### EXERCISE PROMPT
A faithful transcription of all the data, images excluded, is the required answer.

(Pictures paired with source code)
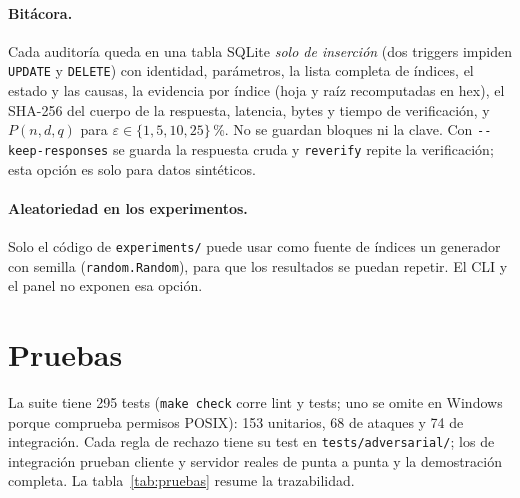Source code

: \documentclass[11pt,a4paper]{article}
\newcommand{\code}[1]{\texttt{#1}}
\begin{document}
\paragraph{Bitácora.} Cada auditoría queda en una tabla SQLite \emph{solo de inserción} (dos
triggers impiden \code{UPDATE} y \code{DELETE}) con identidad, parámetros, la lista completa de
índices, el estado y las causas, la evidencia por índice (hoja y raíz recomputadas en hex), el
SHA-256 del cuerpo de la respuesta, latencia, bytes y tiempo de verificación, y $P(n,d,q)$ para
$\varepsilon\in\{1,5,10,25\}$\,\%. No se guardan bloques ni la clave. Con \code{-{}-keep-responses}
se guarda la respuesta cruda y \code{reverify} repite la verificación; esta opción es solo para datos
sintéticos.

\paragraph{Aleatoriedad en los experimentos.} Solo el código de \code{experiments/} puede usar como fuente
de índices un generador con semilla (\code{random.Random}), para que los resultados se puedan repetir. El
CLI y el panel no exponen esa opción.

\section{Pruebas}
\label{sec:pruebas}

La suite tiene 295 tests (\code{make check} corre lint y tests; uno se omite en Windows porque
comprueba permisos POSIX): 153 unitarios, 68 de ataques y 74 de integración. Cada regla de rechazo
tiene su test en \code{tests/adversarial/}; los de integración prueban cliente y servidor reales de
punta a punta y la demostración completa. La tabla~\ref{tab:pruebas} resume la trazabilidad.
\end{document}
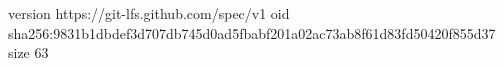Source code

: version https://git-lfs.github.com/spec/v1
oid sha256:9831b1dbdef3d707db745d0ad5fbabf201a02ac73ab8f61d83fd50420f855d37
size 63
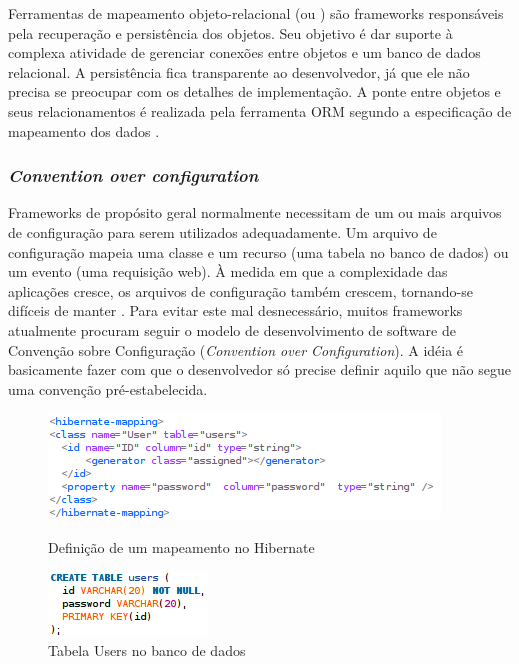 Ferramentas de mapeamento objeto-relacional (ou ) são frameworks 
responsáveis pela recuperação e persistência dos objetos. Seu objetivo é dar suporte à
complexa atividade de gerenciar conexões entre
objetos e um banco de dados relacional. A persistência fica transparente ao desenvolvedor,
já que ele não precisa se preocupar com os detalhes de implementação. A ponte entre
objetos e seus relacionamentos é realizada pela ferramenta ORM segundo a especificação 
de mapeamento dos dados \cite{springerlink}.

\subsubsection{\emph{Convention over configuration}}
Frameworks de propósito geral normalmente necessitam de um ou mais arquivos de configuração
para serem utilizados adequadamente. Um arquivo de configuração mapeia uma classe e um recurso (uma tabela
no banco de dados) ou um evento (uma requisição web). À medida em que a complexidade das
aplicações cresce, os arquivos de configuração também crescem, tornando-se difíceis de manter \cite{Chen}. 
Para evitar este mal desnecessário, muitos frameworks atualmente procuram seguir o modelo
de desenvolvimento de software de Convenção sobre Configuração (\emph{Convention over Configuration}).
A idéia é basicamente fazer com que o desenvolvedor só precise definir aquilo que não segue 
uma convenção pré-estabelecida. 

\begin{figure}[!htbp]
\begin{minipage}[t]{0.5\linewidth}
\includegraphics[scale=0.75]{fig/coc_hibernate.png}
\caption{Definição de um mapeamento no Hibernate}\label{fig:coc_hibernate}
\end{minipage} \hfill
\begin{minipage}[t]{0.3\linewidth}
\includegraphics[scale=0.75]{fig/coc_tabela.png}
\caption{Tabela Users no banco de dados}\label{fig:coc_tabela}
\end{minipage}
\end{figure}


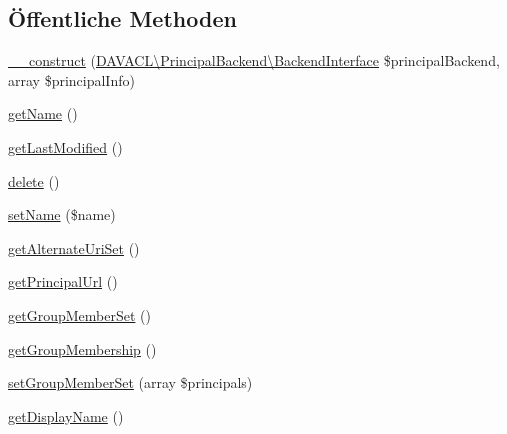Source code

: \subsection*{Öffentliche Methoden}
\begin{DoxyCompactItemize}
\item 
\mbox{\hyperlink{class_sabre_1_1_cal_d_a_v_1_1_principal_1_1_proxy_write_af4d011aae815d8adcc32fff3d15c6660}{\+\_\+\+\_\+construct}} (\mbox{\hyperlink{interface_sabre_1_1_d_a_v_a_c_l_1_1_principal_backend_1_1_backend_interface}{D\+A\+V\+A\+C\+L\textbackslash{}\+Principal\+Backend\textbackslash{}\+Backend\+Interface}} \$principal\+Backend, array \$principal\+Info)
\item 
\mbox{\hyperlink{class_sabre_1_1_cal_d_a_v_1_1_principal_1_1_proxy_write_ae8c0d45f465c721ad1bb0469465bea74}{get\+Name}} ()
\item 
\mbox{\hyperlink{class_sabre_1_1_cal_d_a_v_1_1_principal_1_1_proxy_write_a4de8a2ec69b5707ccb3b737fe4e7b089}{get\+Last\+Modified}} ()
\item 
\mbox{\hyperlink{class_sabre_1_1_cal_d_a_v_1_1_principal_1_1_proxy_write_ac8470910dc1bea87cd22f8c52b24cfe1}{delete}} ()
\item 
\mbox{\hyperlink{class_sabre_1_1_cal_d_a_v_1_1_principal_1_1_proxy_write_a4daacb7dff7adb4193cd371148f6037e}{set\+Name}} (\$name)
\item 
\mbox{\hyperlink{class_sabre_1_1_cal_d_a_v_1_1_principal_1_1_proxy_write_ab33f269f2f62eb69c6f6b45f50d2e6f3}{get\+Alternate\+Uri\+Set}} ()
\item 
\mbox{\hyperlink{class_sabre_1_1_cal_d_a_v_1_1_principal_1_1_proxy_write_acc1725448da125be478676c93a0d8cc6}{get\+Principal\+Url}} ()
\item 
\mbox{\hyperlink{class_sabre_1_1_cal_d_a_v_1_1_principal_1_1_proxy_write_ab735c1ecf155a532a098a4618f499afa}{get\+Group\+Member\+Set}} ()
\item 
\mbox{\hyperlink{class_sabre_1_1_cal_d_a_v_1_1_principal_1_1_proxy_write_af370032d4f7d8140d6ac341ccf429bec}{get\+Group\+Membership}} ()
\item 
\mbox{\hyperlink{class_sabre_1_1_cal_d_a_v_1_1_principal_1_1_proxy_write_a83ad463bd6b99c4db55fc63bb37ebafb}{set\+Group\+Member\+Set}} (array \$principals)
\item 
\mbox{\hyperlink{class_sabre_1_1_cal_d_a_v_1_1_principal_1_1_proxy_write_ad5391ef6b5b3c78020e7f0db2862647d}{get\+Display\+Name}} ()
\end{DoxyCompactItemize}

### REPLY TO THE TASK
Source code

: \documentclass[11pt,a4paper]{article}
\newcommand{\code}[1]{\texttt{#1}}
\begin{document}
\paragraph{Bitácora.} Cada auditoría queda en una tabla SQLite \emph{solo de inserción} (dos
triggers impiden \code{UPDATE} y \code{DELETE}) con identidad, parámetros, la lista completa de
índices, el estado y las causas, la evidencia por índice (hoja y raíz recomputadas en hex), el
SHA-256 del cuerpo de la respuesta, latencia, bytes y tiempo de verificación, y $P(n,d,q)$ para
$\varepsilon\in\{1,5,10,25\}$\,\%. No se guardan bloques ni la clave. Con \code{-{}-keep-responses}
se guarda la respuesta cruda y \code{reverify} repite la verificación; esta opción es solo para datos
sintéticos.

\paragraph{Aleatoriedad en los experimentos.} Solo el código de \code{experiments/} puede usar como fuente
de índices un generador con semilla (\code{random.Random}), para que los resultados se puedan repetir. El
CLI y el panel no exponen esa opción.

\section{Pruebas}
\label{sec:pruebas}

La suite tiene 295 tests (\code{make check} corre lint y tests; uno se omite en Windows porque
comprueba permisos POSIX): 153 unitarios, 68 de ataques y 74 de integración. Cada regla de rechazo
tiene su test en \code{tests/adversarial/}; los de integración prueban cliente y servidor reales de
punta a punta y la demostración completa. La tabla~\ref{tab:pruebas} resume la trazabilidad.
\end{document}
Source code

: version https://git-lfs.github.com/spec/v1
oid sha256:9831b1dbdef3d707db745d0ad5fbabf201a02ac73ab8f61d83fd50420f855d37
size 63
 Ferramentas de mapeamento objeto-relacional (ou ) são frameworks 
responsáveis pela recuperação e persistência dos objetos. Seu objetivo é dar suporte à
complexa atividade de gerenciar conexões entre
objetos e um banco de dados relacional. A persistência fica transparente ao desenvolvedor,
já que ele não precisa se preocupar com os detalhes de implementação. A ponte entre
objetos e seus relacionamentos é realizada pela ferramenta ORM segundo a especificação 
de mapeamento dos dados \cite{springerlink}.

\subsubsection{\emph{Convention over configuration}}
Frameworks de propósito geral normalmente necessitam de um ou mais arquivos de configuração
para serem utilizados adequadamente. Um arquivo de configuração mapeia uma classe e um recurso (uma tabela
no banco de dados) ou um evento (uma requisição web). À medida em que a complexidade das
aplicações cresce, os arquivos de configuração também crescem, tornando-se difíceis de manter \cite{Chen}. 
Para evitar este mal desnecessário, muitos frameworks atualmente procuram seguir o modelo
de desenvolvimento de software de Convenção sobre Configuração (\emph{Convention over Configuration}).
A idéia é basicamente fazer com que o desenvolvedor só precise definir aquilo que não segue 
uma convenção pré-estabelecida. 

\begin{figure}[!htbp]
\begin{minipage}[t]{0.5\linewidth}
\includegraphics[scale=0.75]{fig/coc_hibernate.png}
\caption{Definição de um mapeamento no Hibernate}\label{fig:coc_hibernate}
\end{minipage} \hfill
\begin{minipage}[t]{0.3\linewidth}
\includegraphics[scale=0.75]{fig/coc_tabela.png}
\caption{Tabela Users no banco de dados}\label{fig:coc_tabela}
\end{minipage}
\end{figure}


Source code

: \subsection*{Öffentliche Methoden}
\begin{DoxyCompactItemize}
\item 
\mbox{\hyperlink{class_sabre_1_1_cal_d_a_v_1_1_principal_1_1_proxy_write_af4d011aae815d8adcc32fff3d15c6660}{\+\_\+\+\_\+construct}} (\mbox{\hyperlink{interface_sabre_1_1_d_a_v_a_c_l_1_1_principal_backend_1_1_backend_interface}{D\+A\+V\+A\+C\+L\textbackslash{}\+Principal\+Backend\textbackslash{}\+Backend\+Interface}} \$principal\+Backend, array \$principal\+Info)
\item 
\mbox{\hyperlink{class_sabre_1_1_cal_d_a_v_1_1_principal_1_1_proxy_write_ae8c0d45f465c721ad1bb0469465bea74}{get\+Name}} ()
\item 
\mbox{\hyperlink{class_sabre_1_1_cal_d_a_v_1_1_principal_1_1_proxy_write_a4de8a2ec69b5707ccb3b737fe4e7b089}{get\+Last\+Modified}} ()
\item 
\mbox{\hyperlink{class_sabre_1_1_cal_d_a_v_1_1_principal_1_1_proxy_write_ac8470910dc1bea87cd22f8c52b24cfe1}{delete}} ()
\item 
\mbox{\hyperlink{class_sabre_1_1_cal_d_a_v_1_1_principal_1_1_proxy_write_a4daacb7dff7adb4193cd371148f6037e}{set\+Name}} (\$name)
\item 
\mbox{\hyperlink{class_sabre_1_1_cal_d_a_v_1_1_principal_1_1_proxy_write_ab33f269f2f62eb69c6f6b45f50d2e6f3}{get\+Alternate\+Uri\+Set}} ()
\item 
\mbox{\hyperlink{class_sabre_1_1_cal_d_a_v_1_1_principal_1_1_proxy_write_acc1725448da125be478676c93a0d8cc6}{get\+Principal\+Url}} ()
\item 
\mbox{\hyperlink{class_sabre_1_1_cal_d_a_v_1_1_principal_1_1_proxy_write_ab735c1ecf155a532a098a4618f499afa}{get\+Group\+Member\+Set}} ()
\item 
\mbox{\hyperlink{class_sabre_1_1_cal_d_a_v_1_1_principal_1_1_proxy_write_af370032d4f7d8140d6ac341ccf429bec}{get\+Group\+Membership}} ()
\item 
\mbox{\hyperlink{class_sabre_1_1_cal_d_a_v_1_1_principal_1_1_proxy_write_a83ad463bd6b99c4db55fc63bb37ebafb}{set\+Group\+Member\+Set}} (array \$principals)
\item 
\mbox{\hyperlink{class_sabre_1_1_cal_d_a_v_1_1_principal_1_1_proxy_write_ad5391ef6b5b3c78020e7f0db2862647d}{get\+Display\+Name}} ()
\end{DoxyCompactItemize}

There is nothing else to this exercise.